Nothing outside the range below should be printed. Output exactly the lines from the line with "Anh: Numerical Methods" to the line with "# 3. Mục tiêu học phần: PHƯƠNG PHÁP TÍNH", both included.
┌─ Listed entries
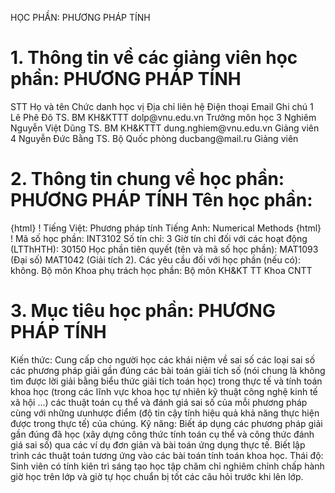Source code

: HỌC PHẦN: PHƯƠNG PHÁP TÍNH
# 1. Thông tin về các giảng viên học phần: PHƯƠNG PHÁP TÍNH
STT Họ và tên Chức danh học vị Địa chỉ liên hệ Điện thoại Email Ghi chú 1 Lê Phê Đô TS. BM KH&KTTT dolp\@vnu.edu.vn Trưởng môn học
3 Nghiêm Nguyễn Việt Dũng TS. BM KH&KTTT dung.nghiem\@vnu.edu.vn Giảng viên
4 Nguyễn Đức Bằng TS. Bộ Quốc phòng ducbang\@mail.ru Giảng viên
# 2. Thông tin chung về học phần: PHƯƠNG PHÁP TÍNH Tên học phần:
{html}
! Tiếng Việt: Phương pháp tính Tiếng Anh: Numerical Methods
{html}
! Mã số học phần: INT3102 Số tín chỉ: 3 Giờ tín chỉ đối với các hoạt động (LTThHTH): 30150 Học phần tiên quyết (tên và mã số học phần): MAT1093 (Đại số)
MAT1042 (Giải tích 2). Các yêu cầu đối với học phần (nếu có): không. Bộ môn Khoa phụ trách học phần: Bộ môn KH&KT TT Khoa CNTT
# 3. Mục tiêu học phần: PHƯƠNG PHÁP TÍNH
Kiến thức: Cung cấp cho người học các khái niệm về sai số các loại sai số các phương pháp giải gần đúng các bài toán giải tích số (nói chung là không tìm được lời giải bằng biểu thức giải tích toán học) trong thực tế và tính toán khoa học (trong các lĩnh vực khoa học tự nhiên kỹ thuật công nghệ kinh tế xã hội ...) các thuật toán cụ thể và đánh giá sai số của mỗi phương pháp cùng với những ưunhược điểm (độ tin cậy tính hiệu quả khả năng thực hiện được trong thực tế) của chúng. Kỹ năng: Biết áp dụng các phương pháp giải gần đúng đã học (xây dựng công thức tính toán cụ thể và công thức đánh giá sai số) qua các ví dụ đơn giản và bài toán ứng dụng thực tế. Biết lập trình các thuật toán tương ứng vào các bài toán tính toán khoa học. Thái độ: Sinh viên có tính kiên trì sáng tạo học tập chăm chỉ nghiêm chỉnh chấp hành giờ học trên lớp và giờ tự học chuẩn bị tốt các câu hỏi trước khi lên lớp.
└─
— Exercise response —
! Tiếng Việt: Phương pháp tính Tiếng Anh: Numerical Methods
{html}
! Mã số học phần: INT3102 Số tín chỉ: 3 Giờ tín chỉ đối với các hoạt động (LTThHTH): 30150 Học phần tiên quyết (tên và mã số học phần): MAT1093 (Đại số)
MAT1042 (Giải tích 2). Các yêu cầu đối với học phần (nếu có): không. Bộ môn Khoa phụ trách học phần: Bộ môn KH&KT TT Khoa CNTT
# 3. Mục tiêu học phần: PHƯƠNG PHÁP TÍNH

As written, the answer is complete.